Directions for this task: The copy should hold exactly the lines below from the one that contains "var string4 = string1" through the one that contains "### Environment Variables" and nothing else, so no pictures.

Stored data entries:
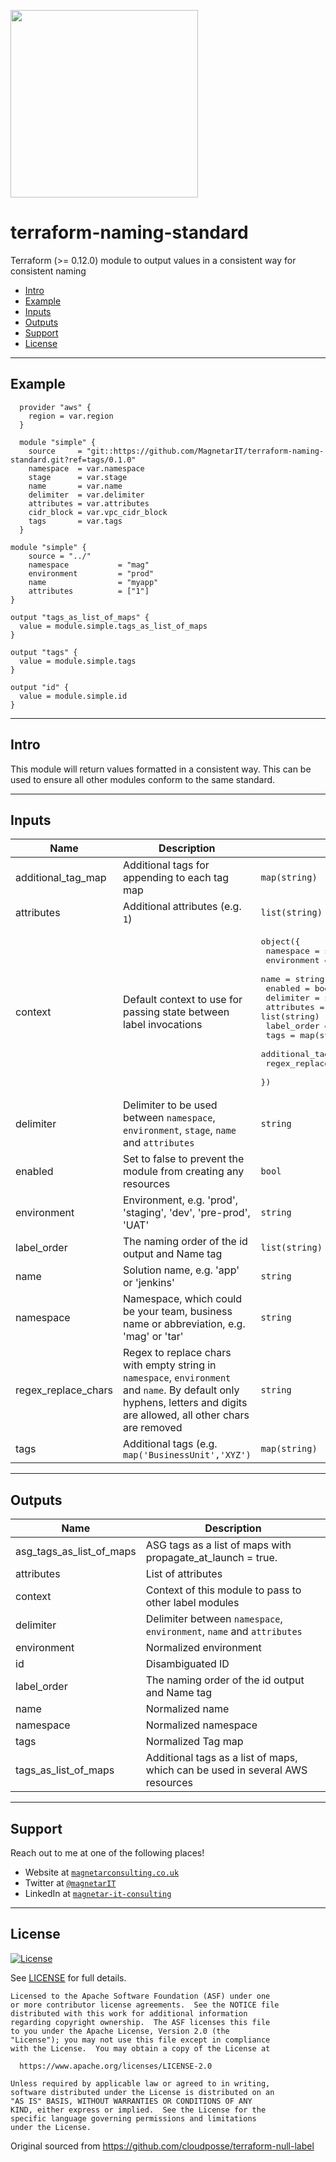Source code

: <a href=https://magnetarconsulting.co.uk><img src="https://magnetarconsulting.co.uk/wp-content/uploads/2020/04/small-helping-you-innovate-magnetar.png" width="300"></a>

# terraform-naming-standard
Terraform (>= 0.12.0) module to output values in a consistent way for consistent naming

- [Intro](#Intro)
- [Example](#Example)
- [Inputs](#Inputs)
- [Outputs](#Outputs)
- [Support](#Support)
- [License](#License)


----

## Example
```hcl
  provider "aws" {
    region = var.region
  }

  module "simple" {
    source     = "git::https://github.com/MagnetarIT/terraform-naming-standard.git?ref=tags/0.1.0"
    namespace  = var.namespace
    stage      = var.stage
    name       = var.name
    delimiter  = var.delimiter
    attributes = var.attributes
    cidr_block = var.vpc_cidr_block
    tags       = var.tags
  }

module "simple" {
    source = "../"
    namespace           = "mag"
    environment         = "prod"
    name                = "myapp"
    attributes          = ["1"]
}

output "tags_as_list_of_maps" {
  value = module.simple.tags_as_list_of_maps
}

output "tags" {
  value = module.simple.tags
}

output "id" {
  value = module.simple.id
}
```

----

## Intro
This module will return values formatted in a consistent way. This can be used to ensure all other modules conform to the same standard.

---

## Inputs

| Name | Description | Type | Default | Required |
|------|-------------|------|---------|:--------:|
| additional\_tag\_map | Additional tags for appending to each tag map | `map(string)` | `{}` | no |
| attributes | Additional attributes (e.g. `1`) | `list(string)` | `[]` | no |
| context | Default context to use for passing state between label invocations | <pre>object({<br>    namespace           = string<br>    environment         = string<br>    name                = string<br>    enabled             = bool<br>    delimiter           = string<br>    attributes          = list(string)<br>    label_order         = list(string)<br>    tags                = map(string)<br>    additional_tag_map  = map(string)<br>    regex_replace_chars = string<br>  })</pre> | <pre>{<br>  "additional_tag_map": {},<br>  "attributes": [],<br>  "delimiter": "",<br>  "enabled": true,<br>  "environment": "",<br>  "label_order": [],<br>  "name": "",<br>  "namespace": "",<br>  "regex_replace_chars": "",<br>  "tags": {}<br>}</pre> | no |
| delimiter | Delimiter to be used between `namespace`, `environment`, `stage`, `name` and `attributes` | `string` | `"-"` | no |
| enabled | Set to false to prevent the module from creating any resources | `bool` | `true` | no |
| environment | Environment, e.g. 'prod', 'staging', 'dev', 'pre-prod', 'UAT' | `string` | `""` | no |
| label\_order | The naming order of the id output and Name tag | `list(string)` | `[]` | no |
| name | Solution name, e.g. 'app' or 'jenkins' | `string` | `""` | no |
| namespace | Namespace, which could be your team, business name or abbreviation, e.g. 'mag' or 'tar' | `string` | `""` | no |
| regex\_replace\_chars | Regex to replace chars with empty string in `namespace`, `environment` and `name`. By default only hyphens, letters and digits are allowed, all other chars are removed | `string` | `"/[^a-zA-Z0-9-]/"` | no |
| tags | Additional tags (e.g. `map('BusinessUnit','XYZ')` | `map(string)` | `{}` | no |

---

## Outputs

| Name | Description |
|------|-------------|
| asg\_tags\_as\_list\_of\_maps | ASG tags as a list of maps with propagate\_at\_launch = true. |
| attributes | List of attributes |
| context | Context of this module to pass to other label modules |
| delimiter | Delimiter between `namespace`, `environment`, `name` and `attributes` |
| environment | Normalized environment |
| id | Disambiguated ID |
| label\_order | The naming order of the id output and Name tag |
| name | Normalized name |
| namespace | Normalized namespace |
| tags | Normalized Tag map |
| tags\_as\_list\_of\_maps | Additional tags as a list of maps, which can be used in several AWS resources |

---

## Support

Reach out to me at one of the following places!

- Website at <a href="https://magnetarconsulting.co.uk" target="_blank">`magnetarconsulting.co.uk`</a>
- Twitter at <a href="https://twitter.com/magnetarIT" target="_blank">`@magnetarIT`</a>
- LinkedIn at <a href="hhttps://www.linkedin.com/company/magnetar-it-consulting" target="_blank">`magnetar-it-consulting`</a>

---

## License 

[![License](https://img.shields.io/badge/License-Apache%202.0-blue.svg)](https://opensource.org/licenses/Apache-2.0) 

See [LICENSE](LICENSE) for full details.

    Licensed to the Apache Software Foundation (ASF) under one
    or more contributor license agreements.  See the NOTICE file
    distributed with this work for additional information
    regarding copyright ownership.  The ASF licenses this file
    to you under the Apache License, Version 2.0 (the
    "License"); you may not use this file except in compliance
    with the License.  You may obtain a copy of the License at

      https://www.apache.org/licenses/LICENSE-2.0

    Unless required by applicable law or agreed to in writing,
    software distributed under the License is distributed on an
    "AS IS" BASIS, WITHOUT WARRANTIES OR CONDITIONS OF ANY
    KIND, either express or implied.  See the License for the
    specific language governing permissions and limitations
    under the License.

Original sourced from https://github.com/cloudposse/terraform-null-label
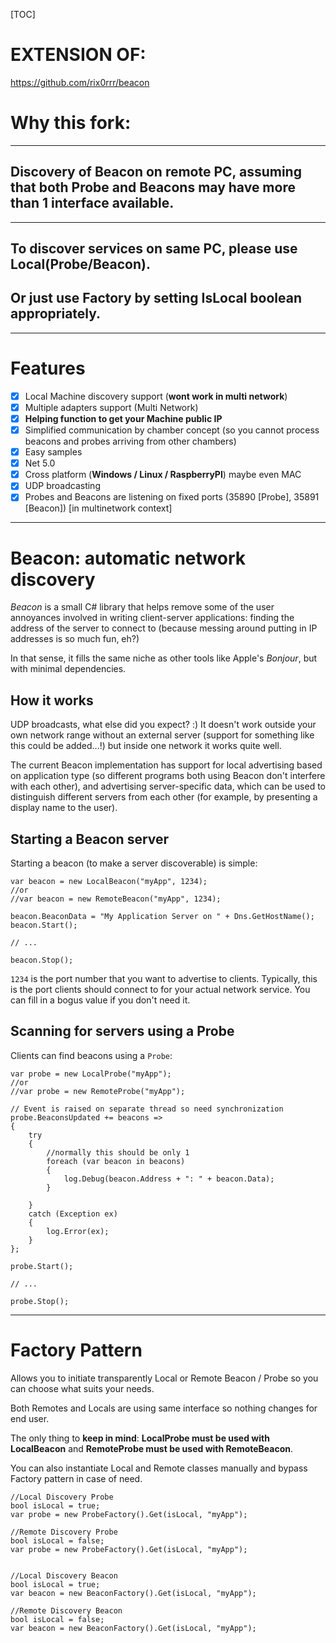 [TOC]

# EXTENSION OF:

https://github.com/rix0rrr/beacon



# Why this fork:

---
## Discovery of Beacon on remote PC, assuming that both Probe and Beacons may have more than 1 interface available.
---

## To discover services on same PC, please use Local(Probe/Beacon).

## Or just use Factory by setting IsLocal boolean appropriately.

---



# Features

- [x] Local Machine discovery support (**wont work in multi network**)
- [x] Multiple adapters support (Multi Network)
- [x] **Helping function to get your Machine public IP**
- [x] Simplified communication by chamber concept (so you cannot process beacons and probes arriving from other chambers)
- [x] Easy samples
- [x] Net 5.0
- [x] Cross platform (**Windows / Linux / RaspberryPI**) maybe even MAC 
- [x] UDP broadcasting
- [x] Probes and Beacons are listening on fixed ports (35890 [Probe], 35891 [Beacon]) [in multinetwork context]
---



# Beacon: automatic network discovery

*Beacon* is a small C# library that helps remove some of the user annoyances involved in writing client-server applications: finding the address of the server to connect to (because messing around putting in IP addresses is so much fun, eh?)

In that sense, it fills the same niche as other tools like Apple's *Bonjour*, but with minimal dependencies.



## How it works

UDP broadcasts, what else did you expect? :) It doesn't work outside your own network range without an external server (support for something like this could be added...!) but inside one network it works quite well.

The current Beacon implementation has support for local advertising based on application type (so different programs both using Beacon don't interfere with each other), and advertising server-specific data, which can be used to distinguish different servers from each other (for example, by presenting a display name to the user).



## Starting a Beacon server

Starting a beacon (to make a server discoverable) is simple:

    var beacon = new LocalBeacon("myApp", 1234);
    //or
    //var beacon = new RemoteBeacon("myApp", 1234);
    
    beacon.BeaconData = "My Application Server on " + Dns.GetHostName();
    beacon.Start();
    
    // ...
    
    beacon.Stop();

`1234` is the port number that you want to advertise to clients. Typically, this is the port clients should connect to for your actual network service. You can fill in a bogus value if you don't need it.



## Scanning for servers using a Probe

Clients can find beacons using a `Probe`:

    var probe = new LocalProbe("myApp");
    //or
    //var probe = new RemoteProbe("myApp");
    
    // Event is raised on separate thread so need synchronization
    probe.BeaconsUpdated += beacons =>
    {
        try
        {
            //normally this should be only 1
            foreach (var beacon in beacons)
            {
                log.Debug(beacon.Address + ": " + beacon.Data);
            }
    
        }
        catch (Exception ex)
        {
            log.Error(ex);
        }
    };
    
    probe.Start();
    
    // ...
    
    probe.Stop();

----



# Factory Pattern

Allows you to initiate transparently Local or Remote Beacon / Probe so you can choose what suits your needs.

Both Remotes and Locals are using same interface so nothing changes for end user.

The only thing to **keep in mind**: **LocalProbe must be used with LocalBeacon** and **RemoteProbe must be used with RemoteBeacon**.

You can also instantiate Local and Remote classes manually and bypass Factory pattern in case of need.

```
//Local Discovery Probe
bool isLocal = true;
var probe = new ProbeFactory().Get(isLocal, "myApp");

//Remote Discovery Probe
bool isLocal = false;
var probe = new ProbeFactory().Get(isLocal, "myApp");


//Local Discovery Beacon
bool isLocal = true;
var beacon = new BeaconFactory().Get(isLocal, "myApp");

//Remote Discovery Beacon
bool isLocal = false;
var beacon = new BeaconFactory().Get(isLocal, "myApp");

```

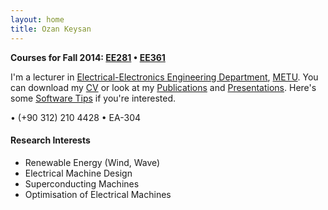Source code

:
 ```yaml
---
layout: home
title: Ozan Keysan
---
```


**Courses for Fall 2014: [EE281](/ee281) <span class="meta">&#8226;</span>  [EE361](/ee361)**

I'm a lecturer in  [Electrical-Electronics Engineering Department](http://www.eee.metu.edu.tr), [METU](http://www.metu.edu.tr).
You can download my [CV](/cv) or look at my [Publications](/papers) and [Presentations](/presentations). Here's some [Software Tips](/tips) if you're interested.

<p> <script type="text/javascript">
// http://csarven.ca/hiding-email-addresses
    var string1 = "o.keysan";
    var string2 = "@";
    var string3 = "ed.ac.uk";
    var string4 = string1 + string2 + string3;
    document.write("<a href=" + "mail" + "to:" + string1 + string2 + string3 + ">" + string4 + "</a>");

</script>

<span class="meta">&#8226;</span> 
(+90 312) 210 4428 <span class="meta">&#8226;</span> EA-304 </p>

#### Research Interests

- Renewable Energy (Wind, Wave)
- Electrical Machine Design 
- Superconducting Machines
- Optimisation of Electrical Machines
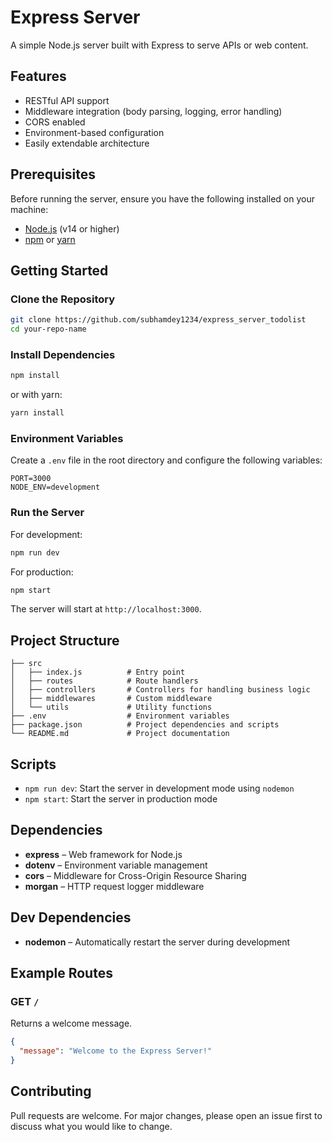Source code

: 

# Express Server

A simple Node.js server built with Express to serve APIs or web content.

## Features
- RESTful API support
- Middleware integration (body parsing, logging, error handling)
- CORS enabled
- Environment-based configuration
- Easily extendable architecture

## Prerequisites
Before running the server, ensure you have the following installed on your machine:
- [Node.js](https://nodejs.org/) (v14 or higher)
- [npm](https://www.npmjs.com/) or [yarn](https://yarnpkg.com/)

## Getting Started
### Clone the Repository
```bash
git clone https://github.com/subhamdey1234/express_server_todolist
cd your-repo-name
```

### Install Dependencies
```bash
npm install
```
or with yarn:
```bash
yarn install
```

### Environment Variables
Create a `.env` file in the root directory and configure the following variables:
```
PORT=3000
NODE_ENV=development
```

### Run the Server
For development:
```bash
npm run dev
```
For production:
```bash
npm start
```

The server will start at `http://localhost:3000`.

## Project Structure
```
├── src
│   ├── index.js          # Entry point
│   ├── routes            # Route handlers
│   ├── controllers       # Controllers for handling business logic
│   ├── middlewares       # Custom middleware
│   └── utils             # Utility functions
├── .env                  # Environment variables
├── package.json          # Project dependencies and scripts
└── README.md             # Project documentation
```

## Scripts
- `npm run dev`: Start the server in development mode using `nodemon`
- `npm start`: Start the server in production mode

## Dependencies
- **express** – Web framework for Node.js
- **dotenv** – Environment variable management
- **cors** – Middleware for Cross-Origin Resource Sharing
- **morgan** – HTTP request logger middleware

## Dev Dependencies
- **nodemon** – Automatically restart the server during development

## Example Routes
### GET `/`
Returns a welcome message.
```json
{
  "message": "Welcome to the Express Server!"
}
```

## Contributing
Pull requests are welcome. For major changes, please open an issue first to discuss what you would like to change.


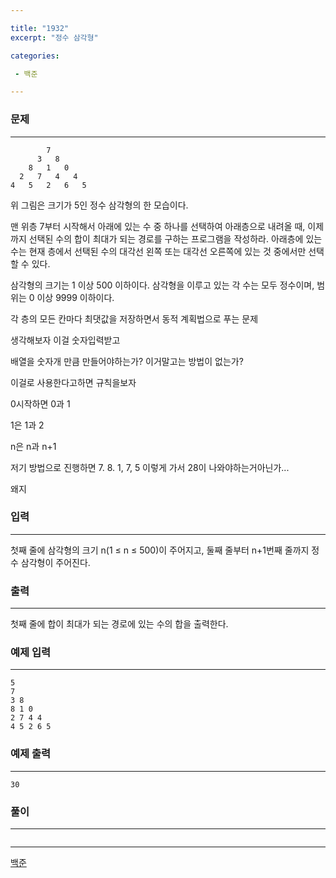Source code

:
 ```yaml
---

title: "1932"
excerpt: "정수 삼각형"

categories:

 - 백준 

---
```


### 문제

---

```
        7
      3   8
    8   1   0
  2   7   4   4
4   5   2   6   5
```

위 그림은 크기가 5인 정수 삼각형의 한 모습이다.

맨 위층 7부터 시작해서 아래에 있는 수 중 하나를 선택하여 아래층으로 내려올 때, 이제까지 선택된 수의 합이 최대가 되는 경로를 구하는 프로그램을 작성하라. 아래층에 있는 수는 현재 층에서 선택된 수의 대각선 왼쪽 또는 대각선 오른쪽에 있는 것 중에서만 선택할 수 있다.

삼각형의 크기는 1 이상 500 이하이다. 삼각형을 이루고 있는 각 수는 모두 정수이며, 범위는 0 이상 9999 이하이다.



각 층의 모든 칸마다 최댓값을 저장하면서 동적 계획법으로 푸는 문제





생각해보자 이걸 숫자입력받고 

배열을 숫자개 만큼 만들어야하는가? 이거말고는 방법이 없는가?

이걸로 사용한다고하면 규칙을보자

0시작하면 0과 1

1은 1과 2

n은 n과 n+1



저기 방법으로 진행하면 7. 8. 1, 7, 5 이렇게 가서 28이 나와야하는거아닌가...

왜지



### 입력

---

첫째 줄에 삼각형의 크기 n(1 ≤ n ≤ 500)이 주어지고, 둘째 줄부터 n+1번째 줄까지 정수 삼각형이 주어진다.



### 출력

---

첫째 줄에 합이 최대가 되는 경로에 있는 수의 합을 출력한다.







### 예제 입력

---

```
5
7
3 8
8 1 0
2 7 4 4
4 5 2 6 5
```



### 예제 출력

---

```
30
```





### 풀이

---

```java

```



---

[백준](https://www.acmicpc.net/problem/1932)



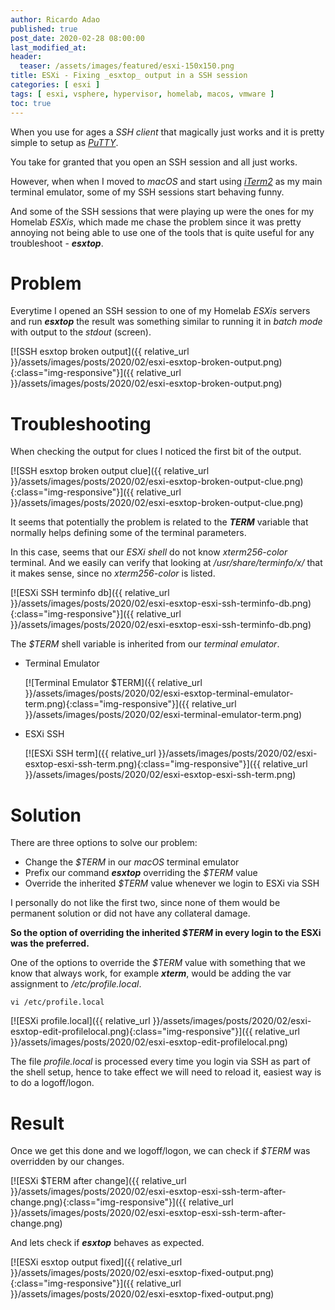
 ```yaml
---
author: Ricardo Adao
published: true
post_date: 2020-02-28 08:00:00  
last_modified_at:
header:
  teaser: /assets/images/featured/esxi-150x150.png
title: ESXi - Fixing _esxtop_ output in a SSH session
categories: [ esxi ]
tags: [ esxi, vsphere, hypervisor, homelab, macos, vmware ]
toc: true
---
```

When you use for ages a _SSH client_ that magically just works and it is pretty simple to setup as [_PuTTY_](https://www.chiark.greenend.org.uk/~sgtatham/putty/).

You take for granted that you open an SSH session and all just works.

However, when when I moved to _macOS_ and start using [_iTerm2_](https://iterm2.com/) as my main terminal emulator, some of my SSH sessions start behaving funny.

And some of the SSH sessions that were playing up were the ones for my Homelab _ESXis_, which made me chase the problem since it was pretty annoying not being able to use one of the tools that is quite useful for any troubleshoot - _**esxtop**_.

# Problem

Everytime I opened an SSH session to one of my Homelab _ESXis_ servers and run _**esxtop**_ the result was something similar to running it in _batch mode_ with output to the _stdout_ (screen).

[![SSH esxtop broken output]({{ relative_url }}/assets/images/posts/2020/02/esxi-esxtop-broken-output.png){:class="img-responsive"}]({{ relative_url }}/assets/images/posts/2020/02/esxi-esxtop-broken-output.png)

# Troubleshooting

When checking the output for clues I noticed the first bit of the output.

[![SSH esxtop broken output clue]({{ relative_url }}/assets/images/posts/2020/02/esxi-esxtop-broken-output-clue.png){:class="img-responsive"}]({{ relative_url }}/assets/images/posts/2020/02/esxi-esxtop-broken-output-clue.png)

It seems that potentially the problem is related to the _**TERM**_ variable that normally helps defining some of the terminal parameters.

In this case, seems that our _ESXi shell_ do not know _xterm256-color_ terminal.
And we easily can verify that looking at _/usr/share/terminfo/x/_ that it makes sense, since no _xterm256-color_ is listed.

[![ESXi SSH terminfo db]({{ relative_url }}/assets/images/posts/2020/02/esxi-esxtop-esxi-ssh-terminfo-db.png){:class="img-responsive"}]({{ relative_url }}/assets/images/posts/2020/02/esxi-esxtop-esxi-ssh-terminfo-db.png)


The _$TERM_ shell variable is inherited from our _terminal emulator_.

* Terminal Emulator

  [![Terminal Emulator $TERM]({{ relative_url }}/assets/images/posts/2020/02/esxi-esxtop-terminal-emulator-term.png){:class="img-responsive"}]({{ relative_url }}/assets/images/posts/2020/02/esxi-terminal-emulator-term.png)

* ESXi SSH

  [![ESXi SSH term]({{ relative_url }}/assets/images/posts/2020/02/esxi-esxtop-esxi-ssh-term.png){:class="img-responsive"}]({{ relative_url }}/assets/images/posts/2020/02/esxi-esxtop-esxi-ssh-term.png)

# Solution

There are three options to solve our problem:

* Change the _$TERM_ in our _macOS_ terminal emulator
* Prefix our command _**esxtop**_ overriding the _$TERM_ value
* Override the inherited _$TERM_ value whenever we login to ESXi via SSH

I personally do not like the first two, since none of them would be permanent solution or did not have any collateral damage.

**So the option of overriding the inherited _$TERM_ in every login to the ESXi was the preferred.**

One of the options to override the _$TERM_ value with something that we know that always work, for example _**xterm**_, would be adding the var assignment to _/etc/profile.local_.

```shell
vi /etc/profile.local
```

[![ESXi profile.local]({{ relative_url }}/assets/images/posts/2020/02/esxi-esxtop-edit-profilelocal.png){:class="img-responsive"}]({{ relative_url }}/assets/images/posts/2020/02/esxi-esxtop-edit-profilelocal.png)

The file _profile.local_ is processed every time you login via SSH as part of the shell setup, hence to take effect we will need to reload it, easiest way is to do a logoff/logon.

# Result

Once we get this done and we logoff/logon, we can check if _$TERM_ was overridden by our changes.

[![ESXi $TERM after change]({{ relative_url }}/assets/images/posts/2020/02/esxi-esxtop-esxi-ssh-term-after-change.png){:class="img-responsive"}]({{ relative_url }}/assets/images/posts/2020/02/esxi-esxtop-esxi-ssh-term-after-change.png)

And lets check if _**esxtop**_ behaves as expected.

[![ESXi esxtop output fixed]({{ relative_url }}/assets/images/posts/2020/02/esxi-esxtop-fixed-output.png){:class="img-responsive"}]({{ relative_url }}/assets/images/posts/2020/02/esxi-esxtop-fixed-output.png)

Answer space:
    var string4 = string1 + string2 + string3;
    document.write("<a href=" + "mail" + "to:" + string1 + string2 + string3 + ">" + string4 + "</a>");

</script>

<span class="meta">&#8226;</span> 
(+90 312) 210 4428 <span class="meta">&#8226;</span> EA-304 </p>

#### Research Interests

- Renewable Energy (Wind, Wave)
- Electrical Machine Design 
- Superconducting Machines
- Optimisation of Electrical Machines
Source code

: 

# Express Server

A simple Node.js server built with Express to serve APIs or web content.

## Features
- RESTful API support
- Middleware integration (body parsing, logging, error handling)
- CORS enabled
- Environment-based configuration
- Easily extendable architecture

## Prerequisites
Before running the server, ensure you have the following installed on your machine:
- [Node.js](https://nodejs.org/) (v14 or higher)
- [npm](https://www.npmjs.com/) or [yarn](https://yarnpkg.com/)

## Getting Started
### Clone the Repository
```bash
git clone https://github.com/subhamdey1234/express_server_todolist
cd your-repo-name
```

### Install Dependencies
```bash
npm install
```
or with yarn:
```bash
yarn install
```

### Environment Variables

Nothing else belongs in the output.